--- DATA FOR REVIEW Enclosed Below ---
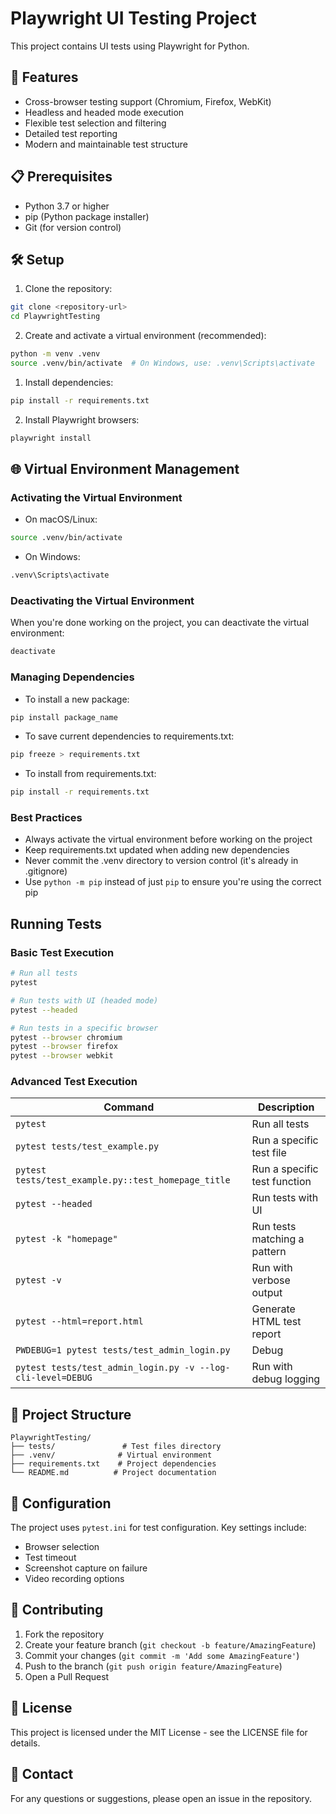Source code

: # Playwright UI Testing Project

This project contains UI tests using Playwright for Python.

## 🚀 Features

- Cross-browser testing support (Chromium, Firefox, WebKit)
- Headless and headed mode execution
- Flexible test selection and filtering
- Detailed test reporting
- Modern and maintainable test structure

## 📋 Prerequisites

- Python 3.7 or higher
- pip (Python package installer)
- Git (for version control)

## 🛠️ Setup

1. Clone the repository:
```bash
git clone <repository-url>
cd PlaywrightTesting
```

2. Create and activate a virtual environment (recommended):
```bash
python -m venv .venv
source .venv/bin/activate  # On Windows, use: .venv\Scripts\activate
```

1. Install dependencies:
```bash
pip install -r requirements.txt
```

2. Install Playwright browsers:
```bash
playwright install
```

## 🌐 Virtual Environment Management

### Activating the Virtual Environment

- On macOS/Linux:
```bash
source .venv/bin/activate
```
- On Windows:
```bash
.venv\Scripts\activate
```

### Deactivating the Virtual Environment

When you're done working on the project, you can deactivate the virtual environment:
```bash
deactivate
```

### Managing Dependencies

- To install a new package:
```bash
pip install package_name
```

- To save current dependencies to requirements.txt:
```bash
pip freeze > requirements.txt
```

- To install from requirements.txt:
```bash
pip install -r requirements.txt
```

### Best Practices

- Always activate the virtual environment before working on the project
- Keep requirements.txt updated when adding new dependencies
- Never commit the .venv directory to version control (it's already in .gitignore)
- Use `python -m pip` instead of just `pip` to ensure you're using the correct pip

## Running Tests

### Basic Test Execution

```bash
# Run all tests
pytest

# Run tests with UI (headed mode)
pytest --headed

# Run tests in a specific browser
pytest --browser chromium
pytest --browser firefox
pytest --browser webkit
```

### Advanced Test Execution

| Command | Description |
|---------|-------------|
| `pytest` | Run all tests |
| `pytest tests/test_example.py` | Run a specific test file |
| `pytest tests/test_example.py::test_homepage_title` | Run a specific test function |
| `pytest --headed` | Run tests with UI |
| `pytest -k "homepage"` | Run tests matching a pattern |
| `pytest -v` | Run with verbose output |
| `pytest --html=report.html` | Generate HTML test report |
| `PWDEBUG=1 pytest tests/test_admin_login.py` | Debug |
| `pytest tests/test_admin_login.py -v --log-cli-level=DEBUG` | Run with debug logging |

## 📁 Project Structure

```
PlaywrightTesting/
├── tests/               # Test files directory
├── .venv/              # Virtual environment
├── requirements.txt    # Project dependencies
└── README.md          # Project documentation
```

## 🔧 Configuration

The project uses `pytest.ini` for test configuration. Key settings include:
- Browser selection
- Test timeout
- Screenshot capture on failure
- Video recording options

## 🤝 Contributing

1. Fork the repository
2. Create your feature branch (`git checkout -b feature/AmazingFeature`)
3. Commit your changes (`git commit -m 'Add some AmazingFeature'`)
4. Push to the branch (`git push origin feature/AmazingFeature`)
5. Open a Pull Request

## 📝 License

This project is licensed under the MIT License - see the LICENSE file for details.

## 📧 Contact

For any questions or suggestions, please open an issue in the repository.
--- End of Enclosed DATA FOR REVIEW ---
# WHAT THIS TASK INVOLVES:
Your task is to reproduce, exactly and exclusively, the lines from the one holding "## 🤝 Contributing" through the final line of the listing.

# TASK OUTPUT:
## 🤝 Contributing

1. Fork the repository
2. Create your feature branch (`git checkout -b feature/AmazingFeature`)
3. Commit your changes (`git commit -m 'Add some AmazingFeature'`)
4. Push to the branch (`git push origin feature/AmazingFeature`)
5. Open a Pull Request

## 📝 License

This project is licensed under the MIT License - see the LICENSE file for details.

## 📧 Contact

For any questions or suggestions, please open an issue in the repository.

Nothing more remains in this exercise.